Nella mia esperienza personale ho visto una differenza culturale nella nautica da nord a sud e da est a ovest dell’italia. La barcha a vela ( 35 piedi ) che io e il mio amico ci manteniamo privandoci di tutto anche dell’auto dei vestiti nuovi o di marca della settimana bianca vacanze ed altro ancora a roma ( ostia fiumicino ) costa come ormeggio medio 3.600 euro ( min 2.200 disagio max a un max di 6.700 posto figo su fiumara porto romano ) . Parliamo di ormeggi a volte anche in 6 fila. A monfalcone trieste per la stessa barca il costo medio era di 1.800 euro l’anno e che ormeggi. Senza parlare della cantieristica proibitiva dove sei obbligato ad affidarti a roma al cantiere per qualsiasi lavoro per la legge sulla “sicurezza” si la sicurezza del loro portafoglio. La soluzione alla crisi è attingere al grande bacino di utenza medio con costi giusti per capillarizzare l’utenza farla aumentare a dismisura. Se rinuncio di guadagnare 100 su 10 e guadagno 50 su 100 forse tutti possono risollevarsi edvaumenta anche l’indotto sui settori allacciati alla nautica. Senza parlare delle conseguenze benefiche sulla salute educazione della nuova generazione nella conoscenza e rispetto del mare.
Buongiorno,
basterebbe applicare tariffe nella norma alle barche fino a 12 metri (non entro nello specifico
dei prezzi dei contratti annuali perchè tutti sappiamo i prezzi fuori ogni logica che sono applicati in quasi tutti gli ormeggi italiani!!!) e ci sarebbe immediatamente una ripresa della nautica e soprattutto della piccola nautica come scrive giustamente il sig. Enio Rossi ma forse una delle tante cause che hanno creato la crisi del settore è il fatto che in Italia chi gestisce posti barca e tutto quello che gli ruota attorno, intende speculare applicando prezzi che sono fuori da ogni logica..

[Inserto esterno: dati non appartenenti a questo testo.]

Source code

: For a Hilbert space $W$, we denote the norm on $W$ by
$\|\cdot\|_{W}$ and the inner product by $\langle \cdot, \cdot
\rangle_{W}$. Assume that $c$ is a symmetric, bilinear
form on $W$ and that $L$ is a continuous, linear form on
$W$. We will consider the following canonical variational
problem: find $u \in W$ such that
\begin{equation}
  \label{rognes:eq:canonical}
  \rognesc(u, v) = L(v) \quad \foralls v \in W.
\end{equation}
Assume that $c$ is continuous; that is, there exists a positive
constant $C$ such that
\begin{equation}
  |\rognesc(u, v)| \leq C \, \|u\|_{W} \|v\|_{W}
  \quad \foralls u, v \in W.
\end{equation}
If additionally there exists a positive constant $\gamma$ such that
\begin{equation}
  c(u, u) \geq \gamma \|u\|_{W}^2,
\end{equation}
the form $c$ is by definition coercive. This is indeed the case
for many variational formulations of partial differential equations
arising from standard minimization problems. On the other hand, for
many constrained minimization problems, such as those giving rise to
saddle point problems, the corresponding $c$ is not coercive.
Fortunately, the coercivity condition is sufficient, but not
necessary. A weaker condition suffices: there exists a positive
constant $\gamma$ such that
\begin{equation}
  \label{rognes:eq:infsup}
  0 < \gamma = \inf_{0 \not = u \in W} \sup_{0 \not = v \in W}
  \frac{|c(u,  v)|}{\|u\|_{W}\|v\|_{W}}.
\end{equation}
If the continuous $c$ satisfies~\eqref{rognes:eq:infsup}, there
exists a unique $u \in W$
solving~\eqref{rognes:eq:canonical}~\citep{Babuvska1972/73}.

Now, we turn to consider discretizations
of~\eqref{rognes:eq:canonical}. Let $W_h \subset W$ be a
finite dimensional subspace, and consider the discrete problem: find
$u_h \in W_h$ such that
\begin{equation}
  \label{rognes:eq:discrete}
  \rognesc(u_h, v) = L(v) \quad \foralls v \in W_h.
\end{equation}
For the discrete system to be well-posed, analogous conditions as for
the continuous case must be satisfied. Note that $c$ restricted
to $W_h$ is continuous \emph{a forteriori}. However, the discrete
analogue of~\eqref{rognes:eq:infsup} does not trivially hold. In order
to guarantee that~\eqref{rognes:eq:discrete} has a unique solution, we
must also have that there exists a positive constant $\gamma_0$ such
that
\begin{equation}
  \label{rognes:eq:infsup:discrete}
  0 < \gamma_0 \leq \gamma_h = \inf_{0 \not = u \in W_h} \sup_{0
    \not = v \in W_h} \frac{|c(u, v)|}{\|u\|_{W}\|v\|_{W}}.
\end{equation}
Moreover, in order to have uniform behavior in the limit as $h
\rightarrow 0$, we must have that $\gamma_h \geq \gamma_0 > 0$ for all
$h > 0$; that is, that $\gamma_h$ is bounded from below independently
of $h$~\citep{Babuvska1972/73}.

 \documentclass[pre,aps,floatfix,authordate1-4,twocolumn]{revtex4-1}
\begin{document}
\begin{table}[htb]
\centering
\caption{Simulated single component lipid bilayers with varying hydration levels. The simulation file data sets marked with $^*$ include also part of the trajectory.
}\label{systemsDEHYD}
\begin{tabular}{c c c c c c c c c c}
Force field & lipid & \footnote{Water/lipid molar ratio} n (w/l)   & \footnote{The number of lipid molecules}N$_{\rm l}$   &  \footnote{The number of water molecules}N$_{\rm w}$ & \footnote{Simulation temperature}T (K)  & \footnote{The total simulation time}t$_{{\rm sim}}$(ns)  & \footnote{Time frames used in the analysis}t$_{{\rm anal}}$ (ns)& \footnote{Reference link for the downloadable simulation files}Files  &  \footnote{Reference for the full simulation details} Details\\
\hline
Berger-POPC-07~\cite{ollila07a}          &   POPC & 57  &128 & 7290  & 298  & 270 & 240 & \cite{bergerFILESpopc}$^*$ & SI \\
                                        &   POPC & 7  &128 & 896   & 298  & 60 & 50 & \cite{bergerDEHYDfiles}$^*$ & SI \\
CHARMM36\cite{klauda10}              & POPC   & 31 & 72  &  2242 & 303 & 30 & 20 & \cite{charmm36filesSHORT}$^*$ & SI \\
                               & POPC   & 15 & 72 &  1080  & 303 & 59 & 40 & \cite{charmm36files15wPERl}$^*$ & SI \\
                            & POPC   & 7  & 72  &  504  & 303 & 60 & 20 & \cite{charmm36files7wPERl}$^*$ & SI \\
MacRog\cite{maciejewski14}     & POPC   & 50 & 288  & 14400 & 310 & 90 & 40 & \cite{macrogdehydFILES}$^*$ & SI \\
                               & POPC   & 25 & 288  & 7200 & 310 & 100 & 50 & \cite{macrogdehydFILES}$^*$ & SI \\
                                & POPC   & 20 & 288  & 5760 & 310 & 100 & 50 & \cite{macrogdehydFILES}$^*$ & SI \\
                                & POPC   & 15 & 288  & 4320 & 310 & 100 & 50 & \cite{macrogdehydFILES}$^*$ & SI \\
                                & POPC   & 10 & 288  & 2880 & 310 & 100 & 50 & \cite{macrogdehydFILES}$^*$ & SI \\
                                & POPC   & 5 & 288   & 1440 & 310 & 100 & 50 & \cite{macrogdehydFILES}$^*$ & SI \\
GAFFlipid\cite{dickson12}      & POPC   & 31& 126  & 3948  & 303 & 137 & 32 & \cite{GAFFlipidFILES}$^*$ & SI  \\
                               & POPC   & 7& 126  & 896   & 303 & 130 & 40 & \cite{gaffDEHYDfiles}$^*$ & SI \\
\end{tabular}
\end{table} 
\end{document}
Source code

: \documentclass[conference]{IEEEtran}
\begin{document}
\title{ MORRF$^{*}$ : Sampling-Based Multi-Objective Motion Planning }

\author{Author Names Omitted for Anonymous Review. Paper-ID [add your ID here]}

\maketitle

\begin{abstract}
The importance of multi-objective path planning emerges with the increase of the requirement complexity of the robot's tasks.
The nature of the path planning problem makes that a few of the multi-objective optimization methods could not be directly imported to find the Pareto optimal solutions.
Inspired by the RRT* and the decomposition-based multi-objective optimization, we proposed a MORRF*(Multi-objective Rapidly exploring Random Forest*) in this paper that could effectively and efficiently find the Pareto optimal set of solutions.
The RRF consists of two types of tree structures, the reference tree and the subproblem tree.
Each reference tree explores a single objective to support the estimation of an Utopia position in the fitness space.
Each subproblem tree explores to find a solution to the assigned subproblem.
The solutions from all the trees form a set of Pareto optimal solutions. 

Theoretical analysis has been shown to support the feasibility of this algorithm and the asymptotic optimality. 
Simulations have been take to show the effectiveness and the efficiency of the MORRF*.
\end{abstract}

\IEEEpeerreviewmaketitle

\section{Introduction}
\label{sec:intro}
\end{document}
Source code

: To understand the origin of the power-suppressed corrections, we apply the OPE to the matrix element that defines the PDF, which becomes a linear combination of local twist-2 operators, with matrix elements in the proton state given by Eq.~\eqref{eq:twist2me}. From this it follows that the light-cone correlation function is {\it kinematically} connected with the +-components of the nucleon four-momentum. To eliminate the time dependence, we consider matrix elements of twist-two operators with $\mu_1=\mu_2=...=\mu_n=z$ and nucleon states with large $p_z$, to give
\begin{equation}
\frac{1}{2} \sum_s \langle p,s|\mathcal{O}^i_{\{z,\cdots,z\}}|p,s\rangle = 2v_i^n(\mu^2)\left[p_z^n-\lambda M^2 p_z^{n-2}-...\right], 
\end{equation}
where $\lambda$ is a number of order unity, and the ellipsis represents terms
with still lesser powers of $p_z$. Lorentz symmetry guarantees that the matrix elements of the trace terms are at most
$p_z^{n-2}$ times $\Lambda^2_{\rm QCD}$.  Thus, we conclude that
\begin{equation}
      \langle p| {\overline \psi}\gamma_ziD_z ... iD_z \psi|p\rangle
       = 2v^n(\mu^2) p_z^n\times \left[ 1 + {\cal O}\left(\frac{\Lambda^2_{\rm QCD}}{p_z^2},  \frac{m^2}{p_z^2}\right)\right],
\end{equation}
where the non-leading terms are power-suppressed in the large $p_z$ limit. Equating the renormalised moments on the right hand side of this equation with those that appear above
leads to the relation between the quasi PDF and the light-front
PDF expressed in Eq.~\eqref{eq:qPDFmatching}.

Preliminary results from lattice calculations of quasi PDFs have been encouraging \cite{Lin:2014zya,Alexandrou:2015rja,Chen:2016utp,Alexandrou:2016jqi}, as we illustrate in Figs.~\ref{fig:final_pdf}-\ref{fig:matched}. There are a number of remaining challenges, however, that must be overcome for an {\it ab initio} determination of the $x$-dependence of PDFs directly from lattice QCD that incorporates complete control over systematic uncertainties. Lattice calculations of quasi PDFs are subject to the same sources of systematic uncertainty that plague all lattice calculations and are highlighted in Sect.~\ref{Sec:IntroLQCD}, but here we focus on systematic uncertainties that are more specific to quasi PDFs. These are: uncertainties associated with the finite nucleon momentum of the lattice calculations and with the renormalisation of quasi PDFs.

Basterebbe una piccola inversione di tendenza… pensateci operatori del mare
Personalmente ho lottato fino all’ ultimo euro impegnandomi quasi tutto lo stipendio per poter mantenere la mia piccola barca.. il mio piccolo sogno, ma purtroppo devo venderla.
Buonagiornata, il problema di tutto quello che accade è sempre lo stesso : se chi lavora e risparmia qualcosa comprandosi una casa od una BARCA è considerato, anzichè uno da ammirare per il suo impegno, un delinquente da perseguitare ed espropriare, accade quello che sta accadendo (non c’è da stupirsi, esclusi i professori lo capirebbero tutti). L’articolo poi omette di parlare delle aziendine che lavoravano nella nautica ed hanno chiuso ( o delocalizzato in Costa Azzurra o in Slovenia). Buongiorno ugualmente a tutti e W l’Italia.